### [Directions for this task]
Which lines in the records below contain the word "check"? Report each of them.

### [Rendered images with source text]
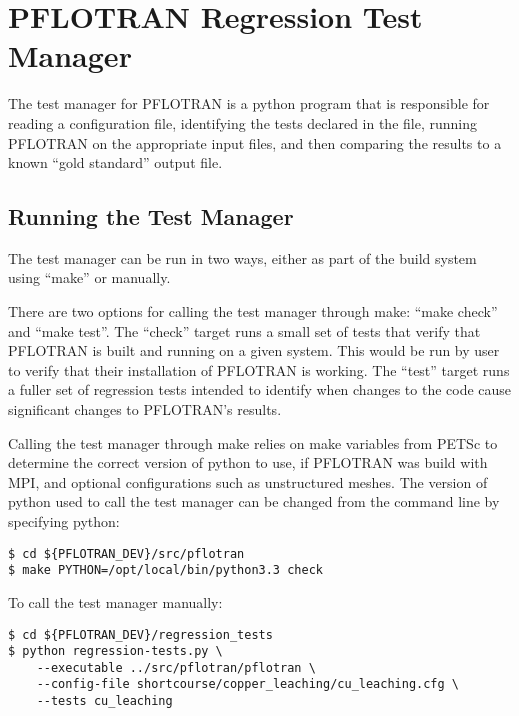 \section{PFLOTRAN Regression Test Manager}

The test manager for PFLOTRAN is a python program that is responsible
for reading a configuration file, identifying the tests declared in
the file, running PFLOTRAN on the appropriate input files, and then
comparing the results to a known ``gold standard'' output file.

\subsection{Running the Test Manager}
The test manager can be run in two ways, either as part of the build
system using ``make'' or manually.

There are two options for calling the test manager through make:
``make check'' and ``make test''. The ``check'' target runs a small
set of tests that verify that PFLOTRAN is built and running on a given
system. This would be run by user to verify that their installation of
PFLOTRAN is working. The ``test'' target runs a fuller set of
regression tests intended to identify when changes to the code cause
significant changes to PFLOTRAN's results.

Calling the test manager through make relies on make variables from
PETSc to determine the correct version of python to use, if PFLOTRAN
was build with MPI, and optional configurations such as unstructured
meshes. The version of python used to call the test manager can be
changed from the command line by specifying python:

\begin{verbatim}
$ cd ${PFLOTRAN_DEV}/src/pflotran
$ make PYTHON=/opt/local/bin/python3.3 check
\end{verbatim}

To call the test manager manually:
\begin{verbatim}
$ cd ${PFLOTRAN_DEV}/regression_tests
$ python regression-tests.py \
    --executable ../src/pflotran/pflotran \
    --config-file shortcourse/copper_leaching/cu_leaching.cfg \
    --tests cu_leaching
\end{verbatim}

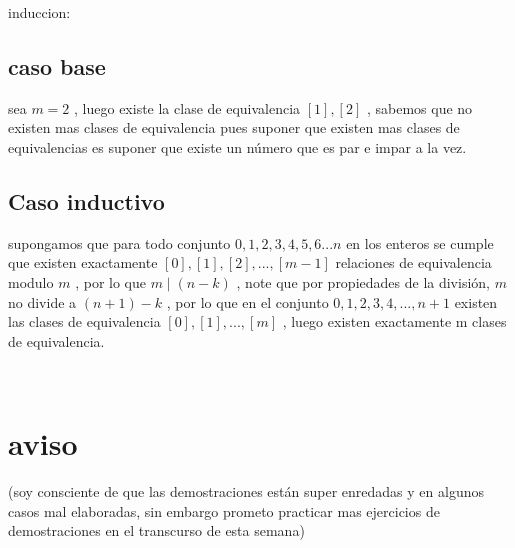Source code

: \documentclass[10pt,a4paper]{article} %
\begin{document}
            induccion:
            \subsection{caso base}

                sea $ m = 2  $ , luego existe la clase de equivalencia $ [1] , [2]
                $ , sabemos que no existen mas clases de equivalencia pues suponer
                que existen mas clases de equivalencias es suponer que existe un
                número que es par e impar a la vez.

            \subsection{Caso inductivo}

                supongamos que para todo conjunto $ {0,1,2,3,4,5,6 ... n} $ en los
                enteros se cumple que existen  exactamente $ [0] , [1] , [2] , ..., [m-1]  $
                relaciones de equivalencia modulo $ m  $ , por lo que  $ m \mid
                (n-k)  $  , note que por propiedades de la división, $ m  $ no
                divide a $ (n+1) -k  $  , por lo que en el conjunto $ {0,1,2,3
                , 4, ...  , n+1}  $ existen las clases de equivalencia $ [0] ,
                [1] , ... , [m]  $  , luego existen exactamente m clases de equivalencia.


                \\
        \section{aviso}
        (soy consciente de que las demostraciones están super enredadas y
        en algunos casos mal elaboradas, sin embargo prometo practicar
        mas ejercicios de
        demostraciones  en el transcurso de esta semana)















    \nocite{*}

    
    
\end{document}
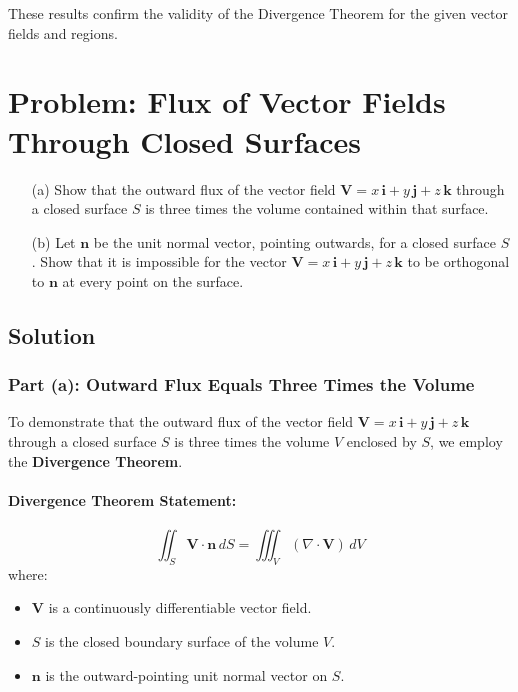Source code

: \documentclass[11pt]{article}
\begin{document}
These results confirm the validity of the Divergence Theorem for the given vector fields and regions.




\newpage

\section{Problem: Flux of Vector Fields Through Closed Surfaces}

\begin{enumerate}
    \item[(a)] Show that the outward flux of the vector field \( \mathbf{V} = x\,\mathbf{i} + y\,\mathbf{j} + z\,\mathbf{k} \) through a closed surface \( S \) is three times the volume contained within that surface.

    \item[(b)] Let \( \mathbf{n} \) be the unit normal vector, pointing outwards, for a closed surface \( S \). Show that it is impossible for the vector \( \mathbf{V} = x\,\mathbf{i} + y\,\mathbf{j} + z\,\mathbf{k} \) to be orthogonal to \( \mathbf{n} \) at every point on the surface.
\end{enumerate}

\newpage

\subsection{Solution}

\subsubsection*{Part (a): Outward Flux Equals Three Times the Volume}

To demonstrate that the outward flux of the vector field \( \mathbf{V} = x\,\mathbf{i} + y\,\mathbf{j} + z\,\mathbf{k} \) through a closed surface \( S \) is three times the volume \( V \) enclosed by \( S \), we employ the \textbf{Divergence Theorem}.

\paragraph{Divergence Theorem Statement:}
\[
\iint_{S} \mathbf{V} \cdot \mathbf{n} \, dS = \iiint_{V} (\nabla \cdot \mathbf{V}) \, dV
\]
where:
\begin{itemize}
    \item \( \mathbf{V} \) is a continuously differentiable vector field.
    \item \( S \) is the closed boundary surface of the volume \( V \).
    \item \( \mathbf{n} \) is the outward-pointing unit normal vector on \( S \).
\end{itemize}
\end{document}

### [Output]
``make check'' and ``make test''. The ``check'' target runs a small
$ make PYTHON=/opt/local/bin/python3.3 check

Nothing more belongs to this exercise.